[PROBLEM TO WORK ON] Return every line of the records that includes the string "label".

═══ DATASET RECORDS

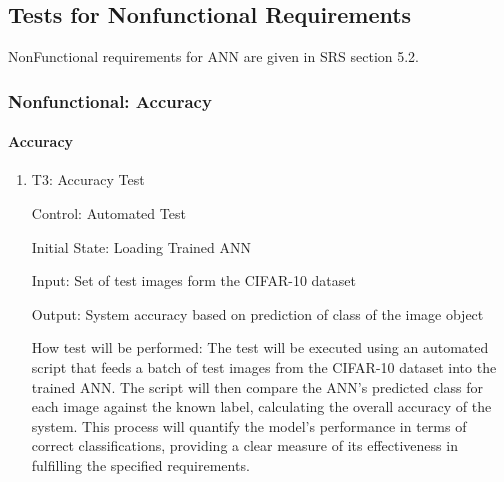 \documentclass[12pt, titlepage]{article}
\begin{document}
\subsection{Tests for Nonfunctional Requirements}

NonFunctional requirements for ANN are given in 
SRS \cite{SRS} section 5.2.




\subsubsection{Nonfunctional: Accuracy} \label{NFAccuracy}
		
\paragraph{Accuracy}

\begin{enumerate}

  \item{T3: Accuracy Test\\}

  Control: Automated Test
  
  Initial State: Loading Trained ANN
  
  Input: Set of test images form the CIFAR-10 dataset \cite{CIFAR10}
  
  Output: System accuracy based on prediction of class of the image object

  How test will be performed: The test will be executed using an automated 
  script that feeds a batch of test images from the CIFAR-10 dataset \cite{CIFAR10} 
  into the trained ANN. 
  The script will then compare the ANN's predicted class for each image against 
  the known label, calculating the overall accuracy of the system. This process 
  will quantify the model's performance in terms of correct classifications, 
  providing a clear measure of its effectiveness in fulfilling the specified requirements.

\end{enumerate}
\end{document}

══════
═══ DATASET RECORDS

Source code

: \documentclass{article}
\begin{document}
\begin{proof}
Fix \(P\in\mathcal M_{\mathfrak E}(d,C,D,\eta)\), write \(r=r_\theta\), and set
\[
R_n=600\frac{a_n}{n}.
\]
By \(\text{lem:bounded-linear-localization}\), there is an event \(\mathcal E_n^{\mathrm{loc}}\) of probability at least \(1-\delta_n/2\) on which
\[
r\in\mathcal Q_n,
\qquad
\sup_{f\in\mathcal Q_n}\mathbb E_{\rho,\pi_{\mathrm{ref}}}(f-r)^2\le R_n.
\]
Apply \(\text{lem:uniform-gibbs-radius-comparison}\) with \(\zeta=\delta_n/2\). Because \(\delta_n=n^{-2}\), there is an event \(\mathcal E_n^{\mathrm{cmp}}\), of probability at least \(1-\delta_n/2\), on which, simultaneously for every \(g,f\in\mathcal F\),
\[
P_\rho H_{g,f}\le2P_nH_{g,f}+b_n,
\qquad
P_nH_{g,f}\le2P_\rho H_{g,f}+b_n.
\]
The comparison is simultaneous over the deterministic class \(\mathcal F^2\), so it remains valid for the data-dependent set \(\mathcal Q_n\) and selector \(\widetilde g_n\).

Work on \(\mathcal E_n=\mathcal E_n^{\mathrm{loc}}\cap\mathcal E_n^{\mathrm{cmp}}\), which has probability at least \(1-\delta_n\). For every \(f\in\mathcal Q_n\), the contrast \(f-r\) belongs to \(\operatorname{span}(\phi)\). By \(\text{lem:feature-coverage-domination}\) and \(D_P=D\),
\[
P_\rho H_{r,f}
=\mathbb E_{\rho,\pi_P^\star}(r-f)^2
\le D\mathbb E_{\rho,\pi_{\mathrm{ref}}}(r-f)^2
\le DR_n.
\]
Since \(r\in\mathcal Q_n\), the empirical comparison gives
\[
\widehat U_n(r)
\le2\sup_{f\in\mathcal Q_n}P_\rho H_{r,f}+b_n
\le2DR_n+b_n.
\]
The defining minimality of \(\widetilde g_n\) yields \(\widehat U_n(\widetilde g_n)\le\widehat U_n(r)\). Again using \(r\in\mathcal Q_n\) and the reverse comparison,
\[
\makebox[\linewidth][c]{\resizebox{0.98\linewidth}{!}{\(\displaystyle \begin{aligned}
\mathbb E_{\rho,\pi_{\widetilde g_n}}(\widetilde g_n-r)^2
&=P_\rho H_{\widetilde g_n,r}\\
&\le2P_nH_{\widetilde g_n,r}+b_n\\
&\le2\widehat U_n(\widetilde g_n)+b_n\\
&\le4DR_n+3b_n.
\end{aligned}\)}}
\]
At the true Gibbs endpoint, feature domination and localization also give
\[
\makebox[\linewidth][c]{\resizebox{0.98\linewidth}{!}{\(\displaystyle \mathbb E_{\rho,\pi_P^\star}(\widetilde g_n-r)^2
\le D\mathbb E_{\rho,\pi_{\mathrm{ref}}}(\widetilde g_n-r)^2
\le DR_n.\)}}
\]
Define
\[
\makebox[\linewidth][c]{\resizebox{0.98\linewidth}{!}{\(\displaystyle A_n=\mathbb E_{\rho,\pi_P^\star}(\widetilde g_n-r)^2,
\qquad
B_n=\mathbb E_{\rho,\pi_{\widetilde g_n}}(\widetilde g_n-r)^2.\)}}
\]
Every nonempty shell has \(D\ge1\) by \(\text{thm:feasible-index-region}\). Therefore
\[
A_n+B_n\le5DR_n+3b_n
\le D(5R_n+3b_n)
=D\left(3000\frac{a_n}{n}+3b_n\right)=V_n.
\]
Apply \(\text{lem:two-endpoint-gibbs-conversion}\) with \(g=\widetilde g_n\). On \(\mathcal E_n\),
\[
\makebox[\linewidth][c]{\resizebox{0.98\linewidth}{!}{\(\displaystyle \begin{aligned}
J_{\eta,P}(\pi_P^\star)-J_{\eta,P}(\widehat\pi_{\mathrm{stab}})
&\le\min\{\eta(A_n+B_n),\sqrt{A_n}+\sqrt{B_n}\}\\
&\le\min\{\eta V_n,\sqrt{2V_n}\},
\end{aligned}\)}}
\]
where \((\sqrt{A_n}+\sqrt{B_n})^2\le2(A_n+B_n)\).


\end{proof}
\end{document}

══════

[RESULT FOR THIS EXERCISE]
\subsubsection{Nonfunctional: Accuracy} \label{NFAccuracy}
  the known label, calculating the overall accuracy of the system. This process 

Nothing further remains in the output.